I'm non-binary, and my therapists think I don't exist

Many therapists aren’t sure how to handle a patient like me. I’m Afro-Latinx, pansexual, and have a non-binary gender identity. Several therapists question why I use so many labels to reclaim my body, often misdiagnosing or questioning the validity of my gender identity. This is what seeking mental health care is like.

On my 22nd birthday, I gave myself a gift: gender therapy. At the office of a nearly 40-year-old therapist in downtown Manhattan, I slouched into a couch cushion as I revealed for the first time that I’m transgender.

“What would you look like in a perfect world?” she asked while jotting notes.

“I’d want a happy trail, a small Adam’s apple, and bottom growth, ” I said. “But I also want children. I’ll start taking T after I have children.”

Over the last two years since then, I’ve been to a series of therapists. Many aren’t sure how to handle a patient like me.

All but one therapist either misdiagnosed or questioned the validity of my gender identity. I’m Afro-Latinx, pansexual, and my gender identity is somewhere outside of the male/female binary. Several therapists question why I use so many labels to reclaim my body. When your people were colonized and enslaved for more than a century, you learn early on that your body is not your own. I’ve learned to draw the lines for my own box, instead of putting a checkmark into one. My body is now my agency.

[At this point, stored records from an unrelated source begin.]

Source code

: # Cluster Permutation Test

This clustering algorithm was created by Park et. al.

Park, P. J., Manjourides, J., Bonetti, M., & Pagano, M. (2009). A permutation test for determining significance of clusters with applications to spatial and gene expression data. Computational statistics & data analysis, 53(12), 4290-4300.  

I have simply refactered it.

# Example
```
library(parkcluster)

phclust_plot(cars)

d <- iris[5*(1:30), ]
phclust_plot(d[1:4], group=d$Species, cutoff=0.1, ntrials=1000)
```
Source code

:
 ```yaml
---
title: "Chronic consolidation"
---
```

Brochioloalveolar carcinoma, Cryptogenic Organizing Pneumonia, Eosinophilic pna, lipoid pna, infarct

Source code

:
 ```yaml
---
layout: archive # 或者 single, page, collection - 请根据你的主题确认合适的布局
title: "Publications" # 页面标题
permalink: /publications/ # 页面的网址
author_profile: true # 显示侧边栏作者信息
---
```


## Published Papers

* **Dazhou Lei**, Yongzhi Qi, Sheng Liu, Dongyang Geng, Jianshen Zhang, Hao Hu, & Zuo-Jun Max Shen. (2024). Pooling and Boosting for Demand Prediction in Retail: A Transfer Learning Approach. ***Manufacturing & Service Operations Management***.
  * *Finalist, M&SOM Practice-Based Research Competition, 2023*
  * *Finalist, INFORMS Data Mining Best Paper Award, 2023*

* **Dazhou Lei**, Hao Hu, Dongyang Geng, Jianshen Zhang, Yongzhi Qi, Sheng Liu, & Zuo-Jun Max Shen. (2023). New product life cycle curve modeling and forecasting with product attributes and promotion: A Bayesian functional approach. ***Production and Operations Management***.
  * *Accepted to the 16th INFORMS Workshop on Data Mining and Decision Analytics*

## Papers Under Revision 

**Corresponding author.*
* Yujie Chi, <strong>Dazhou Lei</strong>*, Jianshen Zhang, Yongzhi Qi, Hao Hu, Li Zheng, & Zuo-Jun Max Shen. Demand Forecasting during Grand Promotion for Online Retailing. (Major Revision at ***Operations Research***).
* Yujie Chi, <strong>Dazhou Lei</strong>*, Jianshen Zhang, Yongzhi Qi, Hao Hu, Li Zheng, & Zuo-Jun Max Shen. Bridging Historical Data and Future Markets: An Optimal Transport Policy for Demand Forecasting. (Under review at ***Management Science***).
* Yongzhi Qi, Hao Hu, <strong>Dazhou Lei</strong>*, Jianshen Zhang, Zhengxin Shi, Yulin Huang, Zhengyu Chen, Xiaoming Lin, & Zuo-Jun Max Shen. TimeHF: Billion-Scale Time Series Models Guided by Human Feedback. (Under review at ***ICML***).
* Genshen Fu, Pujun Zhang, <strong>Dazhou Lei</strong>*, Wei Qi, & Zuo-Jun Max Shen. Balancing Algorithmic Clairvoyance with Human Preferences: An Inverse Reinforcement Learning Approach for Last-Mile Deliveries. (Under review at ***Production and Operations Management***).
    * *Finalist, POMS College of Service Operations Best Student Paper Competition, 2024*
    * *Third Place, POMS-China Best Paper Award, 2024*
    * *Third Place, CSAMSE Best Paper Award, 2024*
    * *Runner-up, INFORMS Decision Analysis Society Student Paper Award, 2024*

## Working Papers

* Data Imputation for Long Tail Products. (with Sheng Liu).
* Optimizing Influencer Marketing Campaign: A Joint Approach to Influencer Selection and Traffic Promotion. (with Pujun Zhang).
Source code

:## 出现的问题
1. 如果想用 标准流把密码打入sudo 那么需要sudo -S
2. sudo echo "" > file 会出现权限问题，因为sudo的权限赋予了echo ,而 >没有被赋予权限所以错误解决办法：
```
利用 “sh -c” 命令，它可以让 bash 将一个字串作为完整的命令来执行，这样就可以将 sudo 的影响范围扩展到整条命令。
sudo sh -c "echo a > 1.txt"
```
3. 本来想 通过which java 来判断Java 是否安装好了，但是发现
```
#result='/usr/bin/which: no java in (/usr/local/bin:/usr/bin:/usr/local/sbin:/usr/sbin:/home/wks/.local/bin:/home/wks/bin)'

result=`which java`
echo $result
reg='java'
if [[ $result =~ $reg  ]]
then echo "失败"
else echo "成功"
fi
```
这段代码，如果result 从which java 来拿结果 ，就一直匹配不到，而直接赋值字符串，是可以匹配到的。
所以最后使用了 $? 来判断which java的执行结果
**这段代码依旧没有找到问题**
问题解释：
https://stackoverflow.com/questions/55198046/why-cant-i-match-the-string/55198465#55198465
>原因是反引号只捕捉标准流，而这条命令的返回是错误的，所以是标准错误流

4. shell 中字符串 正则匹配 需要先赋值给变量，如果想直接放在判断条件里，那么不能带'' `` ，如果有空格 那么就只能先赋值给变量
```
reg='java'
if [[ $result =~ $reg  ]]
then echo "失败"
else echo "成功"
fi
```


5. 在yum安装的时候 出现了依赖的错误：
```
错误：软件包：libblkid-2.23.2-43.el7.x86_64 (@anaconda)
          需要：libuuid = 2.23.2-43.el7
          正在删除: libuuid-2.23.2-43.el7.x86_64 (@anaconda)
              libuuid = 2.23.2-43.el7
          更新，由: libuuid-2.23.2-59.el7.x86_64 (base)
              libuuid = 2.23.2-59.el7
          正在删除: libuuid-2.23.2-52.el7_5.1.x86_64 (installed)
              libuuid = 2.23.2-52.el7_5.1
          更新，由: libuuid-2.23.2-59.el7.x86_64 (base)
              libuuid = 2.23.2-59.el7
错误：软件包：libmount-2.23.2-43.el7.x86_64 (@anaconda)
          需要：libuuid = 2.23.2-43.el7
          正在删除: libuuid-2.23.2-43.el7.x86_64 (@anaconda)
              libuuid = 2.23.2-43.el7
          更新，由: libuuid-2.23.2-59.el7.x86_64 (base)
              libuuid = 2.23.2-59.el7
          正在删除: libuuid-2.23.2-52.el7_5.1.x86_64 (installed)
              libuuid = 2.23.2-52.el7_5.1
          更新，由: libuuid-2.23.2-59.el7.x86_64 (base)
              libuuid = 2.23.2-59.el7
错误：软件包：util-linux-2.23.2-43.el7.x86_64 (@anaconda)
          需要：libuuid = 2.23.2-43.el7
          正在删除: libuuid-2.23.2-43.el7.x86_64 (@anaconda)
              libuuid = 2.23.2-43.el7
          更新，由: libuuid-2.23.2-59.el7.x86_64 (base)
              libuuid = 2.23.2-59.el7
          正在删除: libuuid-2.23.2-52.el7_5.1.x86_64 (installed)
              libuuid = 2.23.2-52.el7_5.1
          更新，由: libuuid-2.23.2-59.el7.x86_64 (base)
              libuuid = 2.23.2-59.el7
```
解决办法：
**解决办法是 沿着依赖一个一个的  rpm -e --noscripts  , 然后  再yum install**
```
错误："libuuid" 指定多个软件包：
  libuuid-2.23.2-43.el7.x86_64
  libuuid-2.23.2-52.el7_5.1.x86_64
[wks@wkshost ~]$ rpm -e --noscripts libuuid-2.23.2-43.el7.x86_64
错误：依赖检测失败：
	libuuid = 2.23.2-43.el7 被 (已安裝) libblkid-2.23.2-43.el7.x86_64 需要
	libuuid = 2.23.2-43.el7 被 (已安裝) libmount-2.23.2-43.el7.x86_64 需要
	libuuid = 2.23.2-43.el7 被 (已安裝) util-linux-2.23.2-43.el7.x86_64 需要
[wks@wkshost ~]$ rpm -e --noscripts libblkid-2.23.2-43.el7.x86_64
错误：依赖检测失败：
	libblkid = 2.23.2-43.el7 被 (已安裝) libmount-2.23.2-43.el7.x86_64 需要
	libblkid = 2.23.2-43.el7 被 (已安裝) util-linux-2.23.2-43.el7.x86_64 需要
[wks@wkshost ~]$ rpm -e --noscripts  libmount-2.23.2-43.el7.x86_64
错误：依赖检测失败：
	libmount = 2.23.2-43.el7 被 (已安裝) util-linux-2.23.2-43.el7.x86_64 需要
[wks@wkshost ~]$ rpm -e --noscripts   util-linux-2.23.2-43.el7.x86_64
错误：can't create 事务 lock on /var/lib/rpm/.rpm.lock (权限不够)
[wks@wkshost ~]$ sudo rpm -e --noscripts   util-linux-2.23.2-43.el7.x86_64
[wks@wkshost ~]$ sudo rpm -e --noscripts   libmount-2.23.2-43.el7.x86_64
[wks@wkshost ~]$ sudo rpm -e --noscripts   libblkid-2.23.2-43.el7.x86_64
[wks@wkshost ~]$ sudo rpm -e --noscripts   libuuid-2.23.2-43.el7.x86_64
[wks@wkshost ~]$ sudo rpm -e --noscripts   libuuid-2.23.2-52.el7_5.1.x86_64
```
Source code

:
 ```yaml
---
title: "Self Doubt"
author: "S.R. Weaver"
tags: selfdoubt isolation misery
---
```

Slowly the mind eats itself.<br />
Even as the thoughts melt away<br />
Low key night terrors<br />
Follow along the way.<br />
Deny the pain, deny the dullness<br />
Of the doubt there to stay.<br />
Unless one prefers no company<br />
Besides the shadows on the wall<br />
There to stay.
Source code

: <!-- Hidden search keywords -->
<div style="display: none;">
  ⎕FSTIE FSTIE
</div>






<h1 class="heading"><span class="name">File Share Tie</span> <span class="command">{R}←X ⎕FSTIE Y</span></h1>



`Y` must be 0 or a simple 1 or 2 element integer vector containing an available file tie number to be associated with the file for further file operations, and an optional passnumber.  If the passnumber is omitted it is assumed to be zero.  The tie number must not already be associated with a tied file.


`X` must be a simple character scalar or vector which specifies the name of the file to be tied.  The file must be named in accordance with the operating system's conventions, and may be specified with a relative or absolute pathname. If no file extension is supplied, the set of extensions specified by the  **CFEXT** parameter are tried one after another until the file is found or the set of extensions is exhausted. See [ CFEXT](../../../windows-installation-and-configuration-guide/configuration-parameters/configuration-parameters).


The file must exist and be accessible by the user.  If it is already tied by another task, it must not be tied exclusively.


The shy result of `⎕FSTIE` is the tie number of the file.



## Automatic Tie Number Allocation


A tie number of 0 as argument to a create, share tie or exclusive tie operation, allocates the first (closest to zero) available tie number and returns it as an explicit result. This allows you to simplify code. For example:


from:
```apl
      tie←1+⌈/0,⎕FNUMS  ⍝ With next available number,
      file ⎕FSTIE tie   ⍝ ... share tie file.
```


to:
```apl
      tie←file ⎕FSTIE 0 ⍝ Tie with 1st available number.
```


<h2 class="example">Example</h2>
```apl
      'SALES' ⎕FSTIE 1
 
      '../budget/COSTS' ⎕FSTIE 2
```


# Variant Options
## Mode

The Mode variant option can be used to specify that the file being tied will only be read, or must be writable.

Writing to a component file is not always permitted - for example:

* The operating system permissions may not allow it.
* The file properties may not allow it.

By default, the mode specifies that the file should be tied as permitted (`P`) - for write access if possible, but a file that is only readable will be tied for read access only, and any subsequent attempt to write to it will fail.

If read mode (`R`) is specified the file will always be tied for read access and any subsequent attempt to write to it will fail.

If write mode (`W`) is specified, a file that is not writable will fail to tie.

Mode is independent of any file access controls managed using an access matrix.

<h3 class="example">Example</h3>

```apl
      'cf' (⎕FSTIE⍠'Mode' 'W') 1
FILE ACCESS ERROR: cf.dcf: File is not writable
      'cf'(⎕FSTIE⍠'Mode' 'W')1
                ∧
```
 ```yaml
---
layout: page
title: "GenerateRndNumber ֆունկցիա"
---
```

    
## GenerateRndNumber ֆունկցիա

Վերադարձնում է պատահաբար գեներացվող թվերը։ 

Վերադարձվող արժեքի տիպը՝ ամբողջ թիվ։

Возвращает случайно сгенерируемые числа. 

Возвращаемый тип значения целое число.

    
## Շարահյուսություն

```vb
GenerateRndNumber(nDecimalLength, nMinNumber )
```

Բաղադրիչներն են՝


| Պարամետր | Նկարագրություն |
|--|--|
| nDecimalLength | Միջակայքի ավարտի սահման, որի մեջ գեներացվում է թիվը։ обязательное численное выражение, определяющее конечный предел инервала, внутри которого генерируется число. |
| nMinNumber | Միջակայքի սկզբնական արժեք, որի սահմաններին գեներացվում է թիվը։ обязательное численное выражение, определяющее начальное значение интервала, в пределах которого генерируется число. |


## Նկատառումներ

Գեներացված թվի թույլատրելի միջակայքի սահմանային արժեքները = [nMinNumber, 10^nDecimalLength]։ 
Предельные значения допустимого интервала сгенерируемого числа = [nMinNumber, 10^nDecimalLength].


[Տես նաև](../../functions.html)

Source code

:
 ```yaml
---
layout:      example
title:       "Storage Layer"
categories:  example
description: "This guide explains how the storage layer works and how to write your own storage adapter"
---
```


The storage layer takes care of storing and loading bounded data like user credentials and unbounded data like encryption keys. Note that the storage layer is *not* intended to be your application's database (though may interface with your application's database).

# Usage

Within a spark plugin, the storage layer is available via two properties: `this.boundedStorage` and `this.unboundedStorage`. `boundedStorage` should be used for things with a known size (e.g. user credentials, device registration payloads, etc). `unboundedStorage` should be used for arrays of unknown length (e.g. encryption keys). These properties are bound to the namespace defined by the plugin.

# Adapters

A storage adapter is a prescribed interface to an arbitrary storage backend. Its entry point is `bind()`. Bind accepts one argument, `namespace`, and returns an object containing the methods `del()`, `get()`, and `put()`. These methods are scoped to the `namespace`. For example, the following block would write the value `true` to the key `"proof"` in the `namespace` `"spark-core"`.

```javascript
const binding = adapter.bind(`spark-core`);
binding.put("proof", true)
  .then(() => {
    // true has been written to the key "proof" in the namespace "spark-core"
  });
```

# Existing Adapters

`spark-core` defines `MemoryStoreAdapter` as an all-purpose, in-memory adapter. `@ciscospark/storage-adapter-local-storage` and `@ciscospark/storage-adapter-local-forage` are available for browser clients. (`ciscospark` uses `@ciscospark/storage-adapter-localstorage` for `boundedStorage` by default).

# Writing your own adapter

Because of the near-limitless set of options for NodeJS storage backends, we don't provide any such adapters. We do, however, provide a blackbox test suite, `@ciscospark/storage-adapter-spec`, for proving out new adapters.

Some of my ex-therapists have asked why I want to transition as a non-binary person, while others have said that cisgender people wouldn’t find me attractive if I did. My non-binary identity is just as valid as a transgender man seeking hormone therapy. As transgender people, our narratives are diverse—which is why top-of-the-line mental health services are so important.

I’d started relying on friends and a free trans hotline to cope with my ongoing gender dysphoria. However, in July, my dysphoria spiked. Taking showers became a burden; seeing body parts that weren’t my own made me uncomfortable. I stayed up too late, watching YouTube marathons of transitioning timelines. I regularly asked Google why I wasn’t “normal.” Why couldn’t I be happy as a woman?

In August, I started seeing a new therapist. He quickly diagnosed me with Gender Identity Disorder—an outdated diagnosis that was removed from the DSM-5 five years ago. If we, as trans and non-binary people, are competent and knowledgeable about gender identity, why aren’t our therapists?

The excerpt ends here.